このため、弁護団にも、二部に降格された場合に訴訟は、どのような影響があるのか、というご質問をいただきましたので、この点について弁護団の見解をお伝えします。

 

結論から申しますと、東芝が二部降格となった場合であっても、現在おこなっている損害賠償請求には影響はありません。

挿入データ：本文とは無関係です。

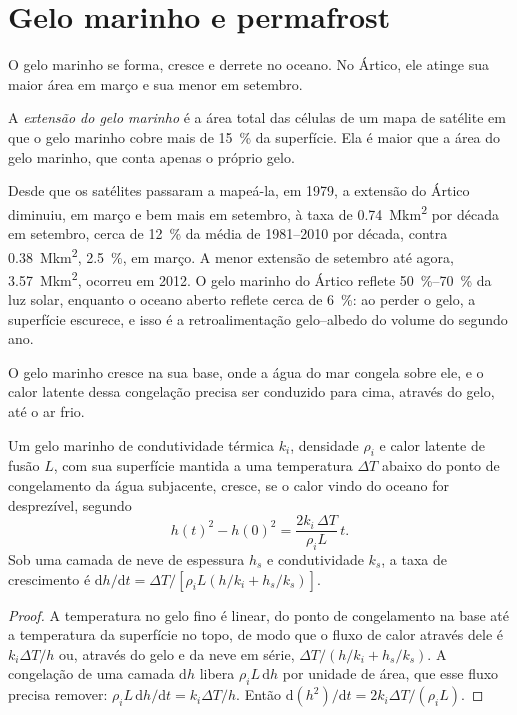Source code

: \section{Gelo marinho e permafrost}\label{sec:b3:glaciology:sea-ice}

O gelo marinho se forma, cresce e derrete no oceano. No Ártico, ele atinge sua
maior área em março e sua menor em setembro.

\begin{definition}\label{def:b3:glaciology:sea-ice}
A \emph{extensão do gelo marinho} é a área total das
células de um mapa de satélite em que o gelo marinho cobre mais de
\qty{15}{\percent} da superfície. Ela é maior que a área do gelo marinho,
que conta apenas o próprio gelo.
\end{definition}

Desde que os satélites passaram a mapeá-la, em 1979, a extensão do Ártico diminuiu, em março e bem mais em setembro,
à taxa de \qty{0.74}{\mega km^2} por década em
setembro, cerca de \qty{12}{\percent} da média de 1981--2010 por década, contra
\qty{0.38}{\mega km^2}, \qty{2.5}{\percent}, em março. A menor
extensão de setembro até agora, \qty{3.57}{\mega km^2}, ocorreu em 2012. O gelo marinho do Ártico
reflete \qtyrange{50}{70}{\percent} da luz solar, enquanto o oceano aberto reflete
cerca de \qty{6}{\percent}: ao perder o gelo, a superfície escurece, e isso é a
retroalimentação gelo--albedo do volume do segundo ano.

O gelo marinho cresce na sua base, onde a água do mar congela sobre ele, e o calor latente
dessa congelação precisa ser conduzido para cima, através do gelo, até o ar frio.

\begin{theorem}\label{thm:b3:glaciology:stefan}
Um gelo marinho de condutividade térmica $k_i$, densidade $\rho_i$ e calor latente de
fusão $L$, com sua superfície mantida a uma temperatura $\Delta T$ abaixo do ponto de
congelamento da água subjacente, cresce, se o calor vindo do oceano for
desprezível, segundo
\[
h(t)^2 - h(0)^2 = \frac{2k_i\,\Delta T}{\rho_iL}\,t .
\]
Sob uma camada de neve de espessura $h_s$ e condutividade $k_s$, a taxa de
crescimento é $\mathrm dh/\mathrm dt = \Delta T/[\rho_iL(h/k_i + h_s/k_s)]$.
\end{theorem}

\begin{proof}
A temperatura no gelo fino é linear, do ponto de congelamento na
base até a temperatura da superfície no topo, de modo que o fluxo de calor através dele é
$k_i\Delta T/h$ ou, através do gelo e da neve em série, $\Delta T/(h/k_i +
h_s/k_s)$. A congelação de uma camada $\mathrm dh$ libera $\rho_iL\,\mathrm dh$ por
unidade de área, que esse fluxo precisa remover: $\rho_iL\,\mathrm dh/\mathrm dt
= k_i\Delta T/h$. Então $\mathrm d(h^2)/\mathrm dt = 2k_i\Delta T/(\rho_iL)$.
\end{proof}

したがって、二部降格となった後であっても、現在おこなっている損害賠償の裁判は今までどおり続行します。

 

二部降格によって予測される影響

さて、弁護団がおこなっている裁判には影響はないということはお伝えしましたが、東芝にとっての影響というものは当然発生します。

二部降格にしたことによって東芝には、以下の影響が出る可能性があります。

1 ファンドが東芝株を売却することにより株価が下がる可能性がある。

2 東芝にお金を貸している銀行の態度が冷たくなる可能性がある。

3 東芝の社債の格付けが下がる可能性がある。

 

いずれも東芝にとって良いか悪いかというと、悪い影響の可能性だと思われます。

ただ、東芝は半導体部門を分社化して事業を売却する方針を固めているとのことです。

半導体部門には1・5兆円から2兆円の価値があるということは広く認識されています。

したがって、半導体部門を売却することによって財務体質は改善しますので、「現在のところは」深刻な財政危機ではないと思われます。

 

むしろ、今後、中国での東芝の原発の稼働の問題や、アメリカでの原発事業について追加的な負担が発生しないかどうか、という、「これから」の問題の方がより大きな問題であるようには思います。